**Your task**:
Images within the entries are to be omitted; the remainder must be reproduced exactly.

───── Information given

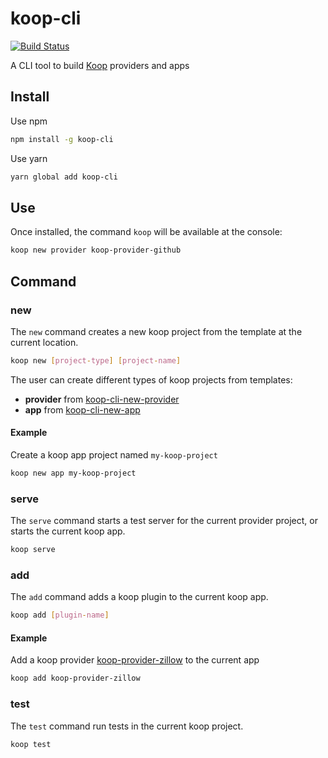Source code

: # koop-cli

[![Build Status](https://travis-ci.org/haoliangyu/koop-cli.svg?branch=master)](https://travis-ci.org/haoliangyu/koop-cli)

A CLI tool to build [Koop](https://github.com/koopjs/koop) providers and apps

## Install

Use npm

``` bash
npm install -g koop-cli
```

Use yarn

``` bash
yarn global add koop-cli
```

## Use

Once installed, the command `koop` will be available at the console:

``` bash
koop new provider koop-provider-github
```

## Command

### new

The `new` command creates a new koop project from the template at the current location.

``` bash
koop new [project-type] [project-name]
```

The user can create different types of koop projects from templates:
* **provider** from [koop-cli-new-provider](https://github.com/haoliangyu/koop-cli/tree/master/src/templates/provider/project)
* **app** from [koop-cli-new-app](https://github.com/haoliangyu/koop-cli/tree/master/src/templates/app/project)

#### Example

Create a koop app project named `my-koop-project`

``` bash
koop new app my-koop-project
```

### serve

The `serve` command starts a test server for the current provider project, or starts the current koop app.

``` bash
koop serve
```

### add

The `add` command adds a koop plugin to the current koop app.

``` bash
koop add [plugin-name]
```

#### Example

Add a koop provider [koop-provider-zillow](https://www.npmjs.com/package/koop-provider-zillow) to the current app

``` bash
koop add koop-provider-zillow
```

### test

The `test` command run tests in the current koop project.

``` bash
koop test
```
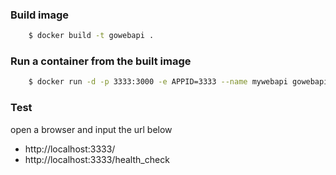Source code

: ### Build image 
```bash
    $ docker build -t gowebapi .
```

### Run a container from the built image
```bash
    $ docker run -d -p 3333:3000 -e APPID=3333 --name mywebapi gowebapi
```

### Test
open a browser and input the url below

* http://localhost:3333/ 
* http://localhost:3333/health_check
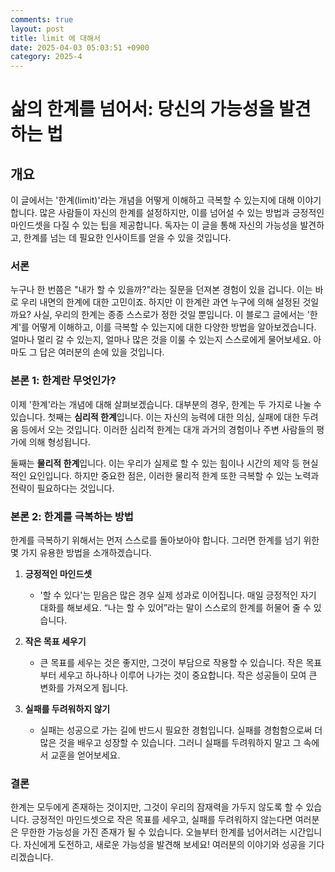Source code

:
 ```yaml
---
comments: true
layout: post
title: limit 에 대해서
date: 2025-04-03 05:03:51 +0900
category: 2025-4
---
```


# 삶의 한계를 넘어서: 당신의 가능성을 발견하는 법

## 개요
이 글에서는 '한계(limit)'라는 개념을 어떻게 이해하고 극복할 수 있는지에 대해 이야기합니다. 많은 사람들이 자신의 한계를 설정하지만, 이를 넘어설 수 있는 방법과 긍정적인 마인드셋을 다질 수 있는 팁을 제공합니다. 독자는 이 글을 통해 자신의 가능성을 발견하고, 한계를 넘는 데 필요한 인사이트를 얻을 수 있을 것입니다.

### 서론
누구나 한 번쯤은 "내가 할 수 있을까?"라는 질문을 던져본 경험이 있을 겁니다. 이는 바로 우리 내면의 한계에 대한 고민이죠. 하지만 이 한계란 과연 누구에 의해 설정된 것일까요? 사실, 우리의 한계는 종종 스스로가 정한 것일 뿐입니다. 이 블로그 글에서는 '한계'를 어떻게 이해하고, 이를 극복할 수 있는지에 대한 다양한 방법을 알아보겠습니다. 얼마나 멀리 갈 수 있는지, 얼마나 많은 것을 이룰 수 있는지 스스로에게 물어보세요. 아마도 그 답은 여러분의 손에 있을 것입니다.

### 본론 1: 한계란 무엇인가?
이제 '한계'라는 개념에 대해 살펴보겠습니다. 대부분의 경우, 한계는 두 가지로 나눌 수 있습니다. 첫째는 **심리적 한계**입니다. 이는 자신의 능력에 대한 의심, 실패에 대한 두려움 등에서 오는 것입니다. 이러한 심리적 한계는 대개 과거의 경험이나 주변 사람들의 평가에 의해 형성됩니다.

둘째는 **물리적 한계**입니다. 이는 우리가 실제로 할 수 있는 힘이나 시간의 제약 등 현실적인 요인입니다. 하지만 중요한 점은, 이러한 물리적 한계 또한 극복할 수 있는 노력과 전략이 필요하다는 것입니다. 

### 본론 2: 한계를 극복하는 방법
한계를 극복하기 위해서는 먼저 스스로를 돌아보아야 합니다. 그러면 한계를 넘기 위한 몇 가지 유용한 방법을 소개하겠습니다.

1. **긍정적인 마인드셋**
   - '할 수 있다'는 믿음은 많은 경우 실제 성과로 이어집니다. 매일 긍정적인 자기 대화를 해보세요. “나는 할 수 있어”라는 말이 스스로의 한계를 허물어 줄 수 있습니다.

2. **작은 목표 세우기**
   - 큰 목표를 세우는 것은 좋지만, 그것이 부담으로 작용할 수 있습니다. 작은 목표부터 세우고 하나하나 이루어 나가는 것이 중요합니다. 작은 성공들이 모여 큰 변화를 가져오게 됩니다.

3. **실패를 두려워하지 않기**
   - 실패는 성공으로 가는 길에 반드시 필요한 경험입니다. 실패를 경험함으로써 더 많은 것을 배우고 성장할 수 있습니다. 그러니 실패를 두려워하지 말고 그 속에서 교훈을 얻어보세요.

### 결론
한계는 모두에게 존재하는 것이지만, 그것이 우리의 잠재력을 가두지 않도록 할 수 있습니다. 긍정적인 마인드셋으로 작은 목표를 세우고, 실패를 두려워하지 않는다면 여러분은 무한한 가능성을 가진 존재가 될 수 있습니다. 오늘부터 한계를 넘어서려는 시간입니다. 자신에게 도전하고, 새로운 가능성을 발견해 보세요! 여러분의 이야기와 성공을 기다리겠습니다.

──────────

**Written answer**:
Source code

: # koop-cli

[![Build Status](https://travis-ci.org/haoliangyu/koop-cli.svg?branch=master)](https://travis-ci.org/haoliangyu/koop-cli)

A CLI tool to build [Koop](https://github.com/koopjs/koop) providers and apps

## Install

Use npm

``` bash
npm install -g koop-cli
```

Use yarn

``` bash
yarn global add koop-cli
```

## Use

Once installed, the command `koop` will be available at the console:

``` bash
koop new provider koop-provider-github
```

## Command

### new

The `new` command creates a new koop project from the template at the current location.

``` bash
koop new [project-type] [project-name]
```

The user can create different types of koop projects from templates:
* **provider** from [koop-cli-new-provider](https://github.com/haoliangyu/koop-cli/tree/master/src/templates/provider/project)
* **app** from [koop-cli-new-app](https://github.com/haoliangyu/koop-cli/tree/master/src/templates/app/project)

#### Example

Create a koop app project named `my-koop-project`

``` bash
koop new app my-koop-project
```

### serve

The `serve` command starts a test server for the current provider project, or starts the current koop app.

``` bash
koop serve
```

### add

The `add` command adds a koop plugin to the current koop app.

``` bash
koop add [plugin-name]
```

#### Example

Add a koop provider [koop-provider-zillow](https://www.npmjs.com/package/koop-provider-zillow) to the current app

``` bash
koop add koop-provider-zillow
```

### test

The `test` command run tests in the current koop project.

``` bash
koop test
```
Source code

: ### Build image 
```bash
    $ docker build -t gowebapi .
```

### Run a container from the built image
```bash
    $ docker run -d -p 3333:3000 -e APPID=3333 --name mywebapi gowebapi
```

### Test
open a browser and input the url below

* http://localhost:3333/ 
* http://localhost:3333/health_check
Source code

:
 ```yaml
---
comments: true
layout: post
title: limit 에 대해서
date: 2025-04-03 05:03:51 +0900
category: 2025-4
---
```


# 삶의 한계를 넘어서: 당신의 가능성을 발견하는 법

## 개요
이 글에서는 '한계(limit)'라는 개념을 어떻게 이해하고 극복할 수 있는지에 대해 이야기합니다. 많은 사람들이 자신의 한계를 설정하지만, 이를 넘어설 수 있는 방법과 긍정적인 마인드셋을 다질 수 있는 팁을 제공합니다. 독자는 이 글을 통해 자신의 가능성을 발견하고, 한계를 넘는 데 필요한 인사이트를 얻을 수 있을 것입니다.

### 서론
누구나 한 번쯤은 "내가 할 수 있을까?"라는 질문을 던져본 경험이 있을 겁니다. 이는 바로 우리 내면의 한계에 대한 고민이죠. 하지만 이 한계란 과연 누구에 의해 설정된 것일까요? 사실, 우리의 한계는 종종 스스로가 정한 것일 뿐입니다. 이 블로그 글에서는 '한계'를 어떻게 이해하고, 이를 극복할 수 있는지에 대한 다양한 방법을 알아보겠습니다. 얼마나 멀리 갈 수 있는지, 얼마나 많은 것을 이룰 수 있는지 스스로에게 물어보세요. 아마도 그 답은 여러분의 손에 있을 것입니다.

### 본론 1: 한계란 무엇인가?
이제 '한계'라는 개념에 대해 살펴보겠습니다. 대부분의 경우, 한계는 두 가지로 나눌 수 있습니다. 첫째는 **심리적 한계**입니다. 이는 자신의 능력에 대한 의심, 실패에 대한 두려움 등에서 오는 것입니다. 이러한 심리적 한계는 대개 과거의 경험이나 주변 사람들의 평가에 의해 형성됩니다.

둘째는 **물리적 한계**입니다. 이는 우리가 실제로 할 수 있는 힘이나 시간의 제약 등 현실적인 요인입니다. 하지만 중요한 점은, 이러한 물리적 한계 또한 극복할 수 있는 노력과 전략이 필요하다는 것입니다. 

### 본론 2: 한계를 극복하는 방법
한계를 극복하기 위해서는 먼저 스스로를 돌아보아야 합니다. 그러면 한계를 넘기 위한 몇 가지 유용한 방법을 소개하겠습니다.

1. **긍정적인 마인드셋**
   - '할 수 있다'는 믿음은 많은 경우 실제 성과로 이어집니다. 매일 긍정적인 자기 대화를 해보세요. “나는 할 수 있어”라는 말이 스스로의 한계를 허물어 줄 수 있습니다.

2. **작은 목표 세우기**
   - 큰 목표를 세우는 것은 좋지만, 그것이 부담으로 작용할 수 있습니다. 작은 목표부터 세우고 하나하나 이루어 나가는 것이 중요합니다. 작은 성공들이 모여 큰 변화를 가져오게 됩니다.

3. **실패를 두려워하지 않기**
   - 실패는 성공으로 가는 길에 반드시 필요한 경험입니다. 실패를 경험함으로써 더 많은 것을 배우고 성장할 수 있습니다. 그러니 실패를 두려워하지 말고 그 속에서 교훈을 얻어보세요.

### 결론
한계는 모두에게 존재하는 것이지만, 그것이 우리의 잠재력을 가두지 않도록 할 수 있습니다. 긍정적인 마인드셋으로 작은 목표를 세우고, 실패를 두려워하지 않는다면 여러분은 무한한 가능성을 가진 존재가 될 수 있습니다. 오늘부터 한계를 넘어서려는 시간입니다. 자신에게 도전하고, 새로운 가능성을 발견해 보세요! 여러분의 이야기와 성공을 기다리겠습니다.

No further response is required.